鬱屈した感情や孤独を歌った楽曲は、当時の若者たちの心を掴み、ロックスターへと上り詰めていった。

そんな「若者にとってのスター」に新たになろうとしているのが17歳の女性シンガー、ビリー・アイリッシュだ。
ニルヴァーナのドラマーであったデイヴ・グロールは2018年に彼女のライヴを目にし、このように賞賛した。

「彼女と観客とのつながりが、1991年とニルヴァーナと同じだった。
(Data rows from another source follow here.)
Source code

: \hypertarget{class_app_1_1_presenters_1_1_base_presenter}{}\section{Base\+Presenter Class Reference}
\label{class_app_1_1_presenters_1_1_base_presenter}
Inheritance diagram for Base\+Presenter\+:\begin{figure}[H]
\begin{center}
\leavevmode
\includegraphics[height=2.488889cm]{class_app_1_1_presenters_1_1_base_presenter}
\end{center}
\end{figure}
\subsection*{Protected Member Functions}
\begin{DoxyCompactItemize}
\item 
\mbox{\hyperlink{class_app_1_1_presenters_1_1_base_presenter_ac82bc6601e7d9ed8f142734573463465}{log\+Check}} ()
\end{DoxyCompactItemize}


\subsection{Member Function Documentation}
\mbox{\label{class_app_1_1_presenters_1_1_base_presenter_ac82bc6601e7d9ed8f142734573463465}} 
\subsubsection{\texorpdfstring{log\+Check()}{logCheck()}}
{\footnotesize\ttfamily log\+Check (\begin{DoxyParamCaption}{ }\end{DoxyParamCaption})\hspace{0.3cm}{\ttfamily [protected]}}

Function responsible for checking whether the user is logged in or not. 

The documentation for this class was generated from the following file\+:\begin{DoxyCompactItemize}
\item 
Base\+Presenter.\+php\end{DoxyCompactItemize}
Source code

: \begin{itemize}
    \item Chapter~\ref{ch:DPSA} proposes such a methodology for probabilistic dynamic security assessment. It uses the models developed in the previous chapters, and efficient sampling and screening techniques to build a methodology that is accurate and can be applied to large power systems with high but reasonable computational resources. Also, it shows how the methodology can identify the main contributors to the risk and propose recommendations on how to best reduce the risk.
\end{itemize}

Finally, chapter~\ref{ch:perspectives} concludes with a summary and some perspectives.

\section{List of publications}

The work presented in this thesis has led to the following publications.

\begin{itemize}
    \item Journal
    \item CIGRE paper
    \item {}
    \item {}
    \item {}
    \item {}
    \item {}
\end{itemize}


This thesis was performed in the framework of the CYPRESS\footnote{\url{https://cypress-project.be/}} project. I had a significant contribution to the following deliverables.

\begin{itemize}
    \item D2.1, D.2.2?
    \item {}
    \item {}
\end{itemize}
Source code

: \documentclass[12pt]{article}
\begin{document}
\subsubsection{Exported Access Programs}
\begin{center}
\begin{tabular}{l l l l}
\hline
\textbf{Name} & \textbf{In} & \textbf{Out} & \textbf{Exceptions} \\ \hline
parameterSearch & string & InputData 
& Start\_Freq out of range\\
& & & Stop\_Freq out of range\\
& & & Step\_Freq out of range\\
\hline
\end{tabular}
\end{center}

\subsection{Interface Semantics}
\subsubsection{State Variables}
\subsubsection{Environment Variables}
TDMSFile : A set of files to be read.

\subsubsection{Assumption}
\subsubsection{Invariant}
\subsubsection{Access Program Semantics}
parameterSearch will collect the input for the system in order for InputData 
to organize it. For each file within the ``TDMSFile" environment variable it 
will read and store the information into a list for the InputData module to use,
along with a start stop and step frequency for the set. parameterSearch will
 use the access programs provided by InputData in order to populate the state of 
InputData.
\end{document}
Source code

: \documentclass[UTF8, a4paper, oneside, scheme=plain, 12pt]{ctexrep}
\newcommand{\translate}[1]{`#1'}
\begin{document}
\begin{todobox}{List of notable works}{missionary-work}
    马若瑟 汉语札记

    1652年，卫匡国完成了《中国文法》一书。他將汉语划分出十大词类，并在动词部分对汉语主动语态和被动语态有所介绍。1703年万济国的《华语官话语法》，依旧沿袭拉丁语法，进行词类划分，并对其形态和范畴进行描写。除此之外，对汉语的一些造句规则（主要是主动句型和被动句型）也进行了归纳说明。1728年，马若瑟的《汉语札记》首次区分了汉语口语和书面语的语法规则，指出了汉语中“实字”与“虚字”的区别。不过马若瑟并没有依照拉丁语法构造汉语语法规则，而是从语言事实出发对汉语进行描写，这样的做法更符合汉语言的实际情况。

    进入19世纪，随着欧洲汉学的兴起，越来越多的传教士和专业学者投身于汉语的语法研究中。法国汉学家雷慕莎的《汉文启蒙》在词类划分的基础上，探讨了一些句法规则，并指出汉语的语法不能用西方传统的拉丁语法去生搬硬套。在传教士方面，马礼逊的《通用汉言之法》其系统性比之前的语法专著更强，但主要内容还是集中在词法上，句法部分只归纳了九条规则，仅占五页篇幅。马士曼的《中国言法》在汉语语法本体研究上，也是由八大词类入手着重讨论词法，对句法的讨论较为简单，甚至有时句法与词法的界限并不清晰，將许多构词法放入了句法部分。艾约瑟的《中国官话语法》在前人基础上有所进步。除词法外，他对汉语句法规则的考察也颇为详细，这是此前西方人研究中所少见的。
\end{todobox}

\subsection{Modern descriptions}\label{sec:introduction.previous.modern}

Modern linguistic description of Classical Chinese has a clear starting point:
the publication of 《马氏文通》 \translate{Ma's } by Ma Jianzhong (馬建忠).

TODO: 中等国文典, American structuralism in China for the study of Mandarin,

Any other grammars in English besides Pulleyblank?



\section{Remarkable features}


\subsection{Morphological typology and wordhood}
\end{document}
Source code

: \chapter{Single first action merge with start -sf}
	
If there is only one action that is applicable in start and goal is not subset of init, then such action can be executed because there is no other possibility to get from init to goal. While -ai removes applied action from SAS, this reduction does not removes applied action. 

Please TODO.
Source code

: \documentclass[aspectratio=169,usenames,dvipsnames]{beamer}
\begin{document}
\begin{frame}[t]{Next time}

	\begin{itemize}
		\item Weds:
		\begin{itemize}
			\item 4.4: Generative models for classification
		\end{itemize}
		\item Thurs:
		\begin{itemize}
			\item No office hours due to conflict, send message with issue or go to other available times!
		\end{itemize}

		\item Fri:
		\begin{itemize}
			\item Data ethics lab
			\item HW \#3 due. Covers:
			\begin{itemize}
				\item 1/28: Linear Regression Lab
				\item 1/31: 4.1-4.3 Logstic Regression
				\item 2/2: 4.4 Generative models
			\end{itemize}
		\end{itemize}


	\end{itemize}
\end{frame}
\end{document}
観客は全曲一字一句を知っていて、しかも自分達だけの秘密みたいな感じがある」

「彼女の音楽は定義するのって難しいんだ!どんな音楽と呼べばいいのか分からない!だけど本物なんだよ。だから俺はそれをロックンロールと呼ぶ」


(Foo Fighters のインスタグラムより)

ビリー・アイリッシュは2001年にロサンゼルスの郊外で生まれた。
両親は共に俳優、兄のフィニアスもバンド活動の傍ら14歳の頃から俳優として活躍している。
そんな家族の影響もあり、彼女は自然とロックやミュージカル、ヒップホップやダンスに興味を持つようになった。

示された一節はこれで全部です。